Re: Add a new pg_walinspect function to extract FPIs from WAL records - Mailing list pgsql-hackers

From Bharath Rupireddy
Subject Re: Add a new pg_walinspect function to extract FPIs from WAL records
Date
Msg-id CALj2ACV-WBN=EUgUPyYOGitp+rn163vMnQd=HcWrnKt-uqFYFA@mail.gmail.com
Whole thread Raw
In response to Re: Add a new pg_walinspect function to extract FPIs from WAL records  (Michael Paquier <michael@paquier.xyz>)
Responses Re: Add a new pg_walinspect function to extract FPIs from WAL records
List pgsql-hackers
On Thu, Jan 12, 2023 at 11:23 AM Michael Paquier <michael@paquier.xyz> wrote:
>
> On Wed, Jan 11, 2023 at 06:59:18PM +0530, Bharath Rupireddy wrote:
> > I've done it that way for pg_get_wal_fpi_info. If this format looks
> > okay, I can propose to do the same for other functions (for
> > backpatching too) in a separate thread though.
>
> My vote would be to make that happen first, to have in place cleaner
> basics for the docs.  I could just do it and move on..

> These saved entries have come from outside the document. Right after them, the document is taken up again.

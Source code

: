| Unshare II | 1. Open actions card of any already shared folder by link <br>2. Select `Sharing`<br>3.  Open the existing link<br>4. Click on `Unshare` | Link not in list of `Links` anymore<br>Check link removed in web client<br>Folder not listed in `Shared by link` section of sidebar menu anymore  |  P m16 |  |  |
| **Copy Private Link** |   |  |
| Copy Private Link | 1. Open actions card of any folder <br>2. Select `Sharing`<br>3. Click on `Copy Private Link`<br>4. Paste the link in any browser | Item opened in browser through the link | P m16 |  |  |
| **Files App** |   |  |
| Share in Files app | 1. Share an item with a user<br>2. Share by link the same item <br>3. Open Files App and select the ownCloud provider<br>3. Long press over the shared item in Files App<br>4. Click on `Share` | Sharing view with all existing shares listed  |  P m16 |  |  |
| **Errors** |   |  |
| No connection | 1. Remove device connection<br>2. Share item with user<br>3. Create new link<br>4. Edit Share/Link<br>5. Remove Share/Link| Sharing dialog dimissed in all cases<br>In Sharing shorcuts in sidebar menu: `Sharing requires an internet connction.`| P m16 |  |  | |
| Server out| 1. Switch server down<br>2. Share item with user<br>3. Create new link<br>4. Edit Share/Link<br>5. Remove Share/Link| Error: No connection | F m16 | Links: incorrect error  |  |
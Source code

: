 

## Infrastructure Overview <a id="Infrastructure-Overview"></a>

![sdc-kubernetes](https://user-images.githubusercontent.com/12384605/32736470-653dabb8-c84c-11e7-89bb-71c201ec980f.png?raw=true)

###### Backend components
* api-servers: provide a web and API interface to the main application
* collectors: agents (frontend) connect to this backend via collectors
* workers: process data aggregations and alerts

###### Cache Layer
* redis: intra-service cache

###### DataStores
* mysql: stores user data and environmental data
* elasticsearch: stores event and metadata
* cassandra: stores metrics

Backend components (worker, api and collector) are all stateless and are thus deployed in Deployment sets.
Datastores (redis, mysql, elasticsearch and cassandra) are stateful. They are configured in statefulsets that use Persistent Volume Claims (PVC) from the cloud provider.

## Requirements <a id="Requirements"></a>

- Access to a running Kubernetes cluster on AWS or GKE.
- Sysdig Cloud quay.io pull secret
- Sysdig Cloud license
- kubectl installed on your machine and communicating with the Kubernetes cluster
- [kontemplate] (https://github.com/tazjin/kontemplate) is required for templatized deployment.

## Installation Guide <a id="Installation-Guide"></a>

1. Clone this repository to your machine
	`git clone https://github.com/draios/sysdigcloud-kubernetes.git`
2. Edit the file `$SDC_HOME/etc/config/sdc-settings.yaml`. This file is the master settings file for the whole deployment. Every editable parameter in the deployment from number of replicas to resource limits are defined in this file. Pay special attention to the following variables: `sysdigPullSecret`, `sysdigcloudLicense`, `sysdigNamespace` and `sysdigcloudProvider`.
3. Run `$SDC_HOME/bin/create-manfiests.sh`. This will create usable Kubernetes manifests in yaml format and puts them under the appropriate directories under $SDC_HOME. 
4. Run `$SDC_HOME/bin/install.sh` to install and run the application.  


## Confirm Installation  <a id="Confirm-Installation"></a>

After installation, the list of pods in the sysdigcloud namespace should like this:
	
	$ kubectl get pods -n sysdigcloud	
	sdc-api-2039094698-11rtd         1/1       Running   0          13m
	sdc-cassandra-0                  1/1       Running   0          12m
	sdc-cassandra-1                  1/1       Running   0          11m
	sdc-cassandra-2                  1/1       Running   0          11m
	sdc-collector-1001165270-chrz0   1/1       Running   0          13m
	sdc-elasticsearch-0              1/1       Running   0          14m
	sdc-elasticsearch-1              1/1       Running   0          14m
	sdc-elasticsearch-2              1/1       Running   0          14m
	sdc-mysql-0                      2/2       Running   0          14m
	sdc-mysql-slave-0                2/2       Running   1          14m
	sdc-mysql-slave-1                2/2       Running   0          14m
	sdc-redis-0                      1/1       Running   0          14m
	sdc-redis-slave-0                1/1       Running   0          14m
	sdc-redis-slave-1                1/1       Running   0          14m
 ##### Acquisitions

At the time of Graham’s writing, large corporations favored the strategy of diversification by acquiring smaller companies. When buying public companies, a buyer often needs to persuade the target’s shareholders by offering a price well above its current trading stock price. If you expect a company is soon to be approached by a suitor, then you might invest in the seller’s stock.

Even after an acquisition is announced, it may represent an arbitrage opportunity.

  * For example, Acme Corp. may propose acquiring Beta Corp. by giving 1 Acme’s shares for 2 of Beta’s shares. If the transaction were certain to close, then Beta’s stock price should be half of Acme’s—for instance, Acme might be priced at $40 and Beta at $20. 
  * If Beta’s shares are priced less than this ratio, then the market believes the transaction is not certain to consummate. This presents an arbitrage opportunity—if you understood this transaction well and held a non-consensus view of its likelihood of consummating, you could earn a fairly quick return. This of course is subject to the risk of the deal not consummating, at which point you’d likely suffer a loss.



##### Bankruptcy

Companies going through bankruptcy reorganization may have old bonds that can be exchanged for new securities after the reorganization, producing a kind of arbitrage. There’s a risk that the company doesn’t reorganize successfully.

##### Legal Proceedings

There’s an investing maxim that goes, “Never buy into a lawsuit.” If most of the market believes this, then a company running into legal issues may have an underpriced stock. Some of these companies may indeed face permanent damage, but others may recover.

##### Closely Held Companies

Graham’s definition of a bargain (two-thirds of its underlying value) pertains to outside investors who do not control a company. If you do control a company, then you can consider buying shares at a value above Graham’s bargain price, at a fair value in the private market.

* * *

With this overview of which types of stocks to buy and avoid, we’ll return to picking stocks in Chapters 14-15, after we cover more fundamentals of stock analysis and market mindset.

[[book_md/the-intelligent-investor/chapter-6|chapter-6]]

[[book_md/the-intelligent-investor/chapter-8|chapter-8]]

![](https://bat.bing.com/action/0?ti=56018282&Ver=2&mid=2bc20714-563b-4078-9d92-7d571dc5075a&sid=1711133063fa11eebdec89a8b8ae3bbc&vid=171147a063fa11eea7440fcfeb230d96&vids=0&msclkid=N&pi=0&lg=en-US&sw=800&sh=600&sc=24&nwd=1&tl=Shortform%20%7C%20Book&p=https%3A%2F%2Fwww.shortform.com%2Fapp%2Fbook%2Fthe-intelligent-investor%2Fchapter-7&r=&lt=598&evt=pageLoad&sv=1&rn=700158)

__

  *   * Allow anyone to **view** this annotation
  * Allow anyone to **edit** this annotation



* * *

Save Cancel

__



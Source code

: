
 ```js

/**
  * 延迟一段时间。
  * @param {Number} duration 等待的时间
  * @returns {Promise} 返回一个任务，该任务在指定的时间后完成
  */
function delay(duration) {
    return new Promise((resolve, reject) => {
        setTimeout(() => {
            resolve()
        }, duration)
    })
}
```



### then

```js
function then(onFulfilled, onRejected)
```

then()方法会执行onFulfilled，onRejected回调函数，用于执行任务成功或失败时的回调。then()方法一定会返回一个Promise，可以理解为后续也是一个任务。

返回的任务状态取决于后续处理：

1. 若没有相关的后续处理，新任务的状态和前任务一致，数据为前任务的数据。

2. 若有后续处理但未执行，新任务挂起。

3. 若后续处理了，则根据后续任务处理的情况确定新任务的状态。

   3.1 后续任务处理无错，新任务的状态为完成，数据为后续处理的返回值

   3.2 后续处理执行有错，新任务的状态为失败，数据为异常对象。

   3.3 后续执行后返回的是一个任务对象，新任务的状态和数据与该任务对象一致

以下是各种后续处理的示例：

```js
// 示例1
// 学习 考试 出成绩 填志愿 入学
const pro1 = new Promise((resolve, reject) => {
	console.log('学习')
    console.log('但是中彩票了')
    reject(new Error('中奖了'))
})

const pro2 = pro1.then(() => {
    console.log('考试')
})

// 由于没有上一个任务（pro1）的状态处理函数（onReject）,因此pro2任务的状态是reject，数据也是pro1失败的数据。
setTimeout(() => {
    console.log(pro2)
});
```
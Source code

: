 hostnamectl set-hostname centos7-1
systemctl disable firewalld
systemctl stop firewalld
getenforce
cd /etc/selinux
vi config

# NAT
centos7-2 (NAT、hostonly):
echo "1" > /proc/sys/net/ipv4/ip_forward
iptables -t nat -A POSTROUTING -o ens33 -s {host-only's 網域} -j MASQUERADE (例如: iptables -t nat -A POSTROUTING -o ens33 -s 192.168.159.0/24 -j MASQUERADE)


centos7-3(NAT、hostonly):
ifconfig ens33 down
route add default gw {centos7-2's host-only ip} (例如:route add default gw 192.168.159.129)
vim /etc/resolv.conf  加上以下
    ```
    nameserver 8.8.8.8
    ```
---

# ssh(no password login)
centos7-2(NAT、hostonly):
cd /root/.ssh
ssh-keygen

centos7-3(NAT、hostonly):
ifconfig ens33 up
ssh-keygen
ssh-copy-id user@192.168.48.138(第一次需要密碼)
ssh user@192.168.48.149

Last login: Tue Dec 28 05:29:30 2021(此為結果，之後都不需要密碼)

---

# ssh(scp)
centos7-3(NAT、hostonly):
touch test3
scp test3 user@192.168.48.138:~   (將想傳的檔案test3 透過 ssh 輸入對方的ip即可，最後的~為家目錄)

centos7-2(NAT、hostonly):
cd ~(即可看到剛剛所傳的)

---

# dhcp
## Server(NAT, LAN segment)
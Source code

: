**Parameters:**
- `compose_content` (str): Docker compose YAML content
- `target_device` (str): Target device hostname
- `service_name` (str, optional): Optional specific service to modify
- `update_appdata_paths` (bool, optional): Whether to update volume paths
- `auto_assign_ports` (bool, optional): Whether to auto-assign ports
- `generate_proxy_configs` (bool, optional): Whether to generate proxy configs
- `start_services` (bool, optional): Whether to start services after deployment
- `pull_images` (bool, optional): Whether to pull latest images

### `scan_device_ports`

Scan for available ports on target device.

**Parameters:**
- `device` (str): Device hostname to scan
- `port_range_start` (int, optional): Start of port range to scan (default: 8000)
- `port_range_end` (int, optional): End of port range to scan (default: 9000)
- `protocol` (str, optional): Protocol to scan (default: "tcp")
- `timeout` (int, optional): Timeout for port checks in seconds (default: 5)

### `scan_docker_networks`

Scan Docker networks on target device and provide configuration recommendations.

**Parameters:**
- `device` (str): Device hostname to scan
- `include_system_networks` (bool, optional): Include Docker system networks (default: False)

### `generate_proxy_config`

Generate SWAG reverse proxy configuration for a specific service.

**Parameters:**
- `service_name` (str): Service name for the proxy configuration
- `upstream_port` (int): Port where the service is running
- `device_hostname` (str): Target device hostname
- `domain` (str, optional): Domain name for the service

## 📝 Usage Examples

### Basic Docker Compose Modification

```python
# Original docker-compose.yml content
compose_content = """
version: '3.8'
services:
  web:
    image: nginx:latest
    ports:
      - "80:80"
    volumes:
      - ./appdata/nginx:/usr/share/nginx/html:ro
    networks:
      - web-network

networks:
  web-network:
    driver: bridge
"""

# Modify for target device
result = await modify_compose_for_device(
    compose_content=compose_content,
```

Sure. Posted a separate patch here -
https://www.postgresql.org/message-id/CALj2ACVGcUpziGgQrcT-1G3dHWQQfWjYBu1YQ2ypv9y86dgogg%40mail.gmail.com

> This reminds me of the slot advancing, where we discarded this case
> just because it is useful to enforce a LSN far in the future.
> Honestly, I cannot think of any case where I would use this level of
> validation, especially having *two* functions to decide one behavior
> or the other: this stuff could just use one function and use for
> example NULL as a setup to enforce the end of WAL, on top of a LSN far
> ahead..  But well..

I understand. I don't mind discussing something like [1] with the
following behaviour and discarding till_end_of_wal functions
altogether:
If start_lsn is NULL, error out/return NULL.
If end_lsn isn't specified, default to NULL, then determine the end_lsn.
If end_lsn is specified as NULL, then determine the end_lsn.
If end_lsn is specified as non-NULL, then determine if it is greater
than start_lsn if yes, go ahead do the job, otherwise error out.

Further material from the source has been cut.